There were ways—an oxygen tube, for example. Pure oxygen to be inhaled in his sleep by lungs accustomed to a rarified atmosphere, or stimulants in his food so it would look like a little too much exertion on a heart already overtaxed. There were ways.
Stern's scalp tingled unpleasantly, and he saw the Martian looking at him intently, coldly. In that moment Stern knew without question that his mind was being read. Not his idea, perhaps, but his intent toward Curtis. The Martian would have to be attended to first.
"Is it true, Dr. Anderson? Will he be all right?" Beryl was sitting on the arm of the chair next to Schaughtowl, and she was looking at Clyde almost as adoringly as the Martian. A few hours had undone all that Stern had managed to do in four years.
If Stern had been uncertain, that alone would have decided him.
"I think so," said the doctor. "He seems to be uncomfortable, rather than in pain. I'll send you a prescription for his heart, if he breathes too heavily. Be sure, though, not to give him more than one pill in three hours."
"Of course." Beryl was never that solicitous toward Stern.
"And you'll be in quarantine here until the government decides what, if any, diseases he and the Martian may have brought back with them."

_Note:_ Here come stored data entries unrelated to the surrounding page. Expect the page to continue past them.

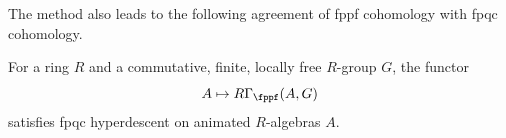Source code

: 




The method also leads to the following agreement of fppf cohomology with fpqc cohomology.


\begin{theorem}
\notready\label{thm:strongdescent}
For a ring $R$ and a commutative, finite, locally free $R$-group $G$, the functor
\[
A\mapsto R\Gamma_\fppf(A,G)
\]
satisfies fpqc hyperdescent on animated $R$-algebras $A$. %
\end{theorem}

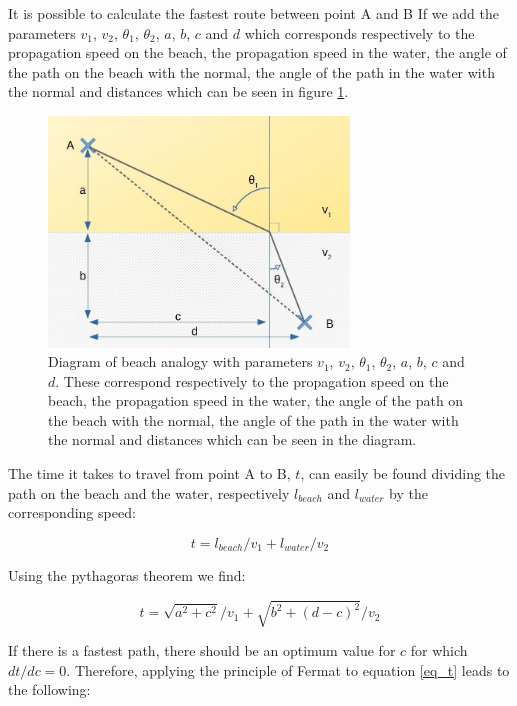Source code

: It is possible to calculate the fastest route between point A and B If we add the parameters $v_1$, $v_2$, $\theta _1$, $\theta _2$, $a$, $b$, $c$ and $d$ which corresponds respectively to the propagation speed on the beach, the propagation speed in the water, the angle of the path on the beach with the normal, the angle of the path in the water with the normal and distances which can be seen in figure \ref{fig_snell_full}.

\begin{figure}[h!]
	\centering
	\includegraphics[width=8cm]{afbeeldingen/snell_diagram_vol.jpg}
	\caption{Diagram of beach analogy with parameters $v_1$, $v_2$, $\theta _1$, $\theta _2$, $a$, $b$, $c$ and $d$. These correspond respectively to the propagation speed on the beach, the propagation speed in the water, the angle of the path on the beach with the normal, the angle of the path in the water with the normal and distances which can be seen in the diagram.}
	\label{fig_snell_full}
\end{figure}

The time it takes to travel from point A to B, $t$, can easily be found dividing the path on the beach and the water, respectively $l_{beach}$ and $l_{water}$ by the corresponding speed:

\begin{equation*}
	t = l_{beach}/v_1 + l_{water}/v_2
\end{equation*}

Using the pythagoras theorem we find:

\begin{equation}
	t = \sqrt{a^2 + c^2}/v_1 + \sqrt{b^2 + (d-c)^2}/v_2
	\label{eq_t}
\end{equation}

If there is a fastest path, there should be an optimum value for $c$ for which $dt/dc = 0$. Therefore, applying the principle of Fermat to equation \ref{eq_t} leads to the following:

"None at all, Doctor." Curtis's voice was markedly more slurred, and he stared intently with unblinking eyes at the blank wall.
"Well, that's something we can't tell yet. Well have to keep out the press and television men, anyway, because of your health. If I'm not detained, I'll be back tomorrow morning. Call me if there's any change."
On his way out, the physician was besieged by reporters and photographers, baulked of better subjects. Shortly after the doctor's departure, police sirens came screaming up. The men waiting around the house were moved outside the gate and a guard was set at every entrance.